TASK STATEMENT:
Here are some records. Transcribe all of them exactly.

[Source texts of formatted documents]
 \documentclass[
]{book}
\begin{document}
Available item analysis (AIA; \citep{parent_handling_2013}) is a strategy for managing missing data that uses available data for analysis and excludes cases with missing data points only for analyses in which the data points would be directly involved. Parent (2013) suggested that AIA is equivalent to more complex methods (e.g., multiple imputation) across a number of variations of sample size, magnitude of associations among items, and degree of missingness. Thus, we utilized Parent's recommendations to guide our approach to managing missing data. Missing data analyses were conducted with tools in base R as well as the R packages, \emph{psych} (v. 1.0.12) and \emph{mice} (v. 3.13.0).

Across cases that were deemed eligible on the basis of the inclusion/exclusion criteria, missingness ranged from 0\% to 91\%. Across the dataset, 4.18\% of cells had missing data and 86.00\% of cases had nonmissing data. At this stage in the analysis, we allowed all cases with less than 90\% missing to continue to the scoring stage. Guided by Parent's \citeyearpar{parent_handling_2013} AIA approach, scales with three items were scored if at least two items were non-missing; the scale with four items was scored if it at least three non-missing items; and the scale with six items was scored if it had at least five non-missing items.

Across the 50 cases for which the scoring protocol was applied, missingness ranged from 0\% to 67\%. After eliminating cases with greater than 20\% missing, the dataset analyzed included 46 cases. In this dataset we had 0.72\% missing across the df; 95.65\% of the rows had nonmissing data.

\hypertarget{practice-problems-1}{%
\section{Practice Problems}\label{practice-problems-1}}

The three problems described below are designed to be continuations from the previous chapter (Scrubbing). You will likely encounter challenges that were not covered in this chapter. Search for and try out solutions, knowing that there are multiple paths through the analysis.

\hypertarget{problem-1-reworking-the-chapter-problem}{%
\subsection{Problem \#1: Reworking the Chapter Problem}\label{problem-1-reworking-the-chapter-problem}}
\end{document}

ANSWER TO THE PROBLEM:
 \documentclass[
]{book}
\begin{document}
Available item analysis (AIA; \citep{parent_handling_2013}) is a strategy for managing missing data that uses available data for analysis and excludes cases with missing data points only for analyses in which the data points would be directly involved. Parent (2013) suggested that AIA is equivalent to more complex methods (e.g., multiple imputation) across a number of variations of sample size, magnitude of associations among items, and degree of missingness. Thus, we utilized Parent's recommendations to guide our approach to managing missing data. Missing data analyses were conducted with tools in base R as well as the R packages, \emph{psych} (v. 1.0.12) and \emph{mice} (v. 3.13.0).

Across cases that were deemed eligible on the basis of the inclusion/exclusion criteria, missingness ranged from 0\% to 91\%. Across the dataset, 4.18\% of cells had missing data and 86.00\% of cases had nonmissing data. At this stage in the analysis, we allowed all cases with less than 90\% missing to continue to the scoring stage. Guided by Parent's \citeyearpar{parent_handling_2013} AIA approach, scales with three items were scored if at least two items were non-missing; the scale with four items was scored if it at least three non-missing items; and the scale with six items was scored if it had at least five non-missing items.

Across the 50 cases for which the scoring protocol was applied, missingness ranged from 0\% to 67\%. After eliminating cases with greater than 20\% missing, the dataset analyzed included 46 cases. In this dataset we had 0.72\% missing across the df; 95.65\% of the rows had nonmissing data.

\hypertarget{practice-problems-1}{%
\section{Practice Problems}\label{practice-problems-1}}

The three problems described below are designed to be continuations from the previous chapter (Scrubbing). You will likely encounter challenges that were not covered in this chapter. Search for and try out solutions, knowing that there are multiple paths through the analysis.

\hypertarget{problem-1-reworking-the-chapter-problem}{%
\subsection{Problem \#1: Reworking the Chapter Problem}\label{problem-1-reworking-the-chapter-problem}}
\end{document}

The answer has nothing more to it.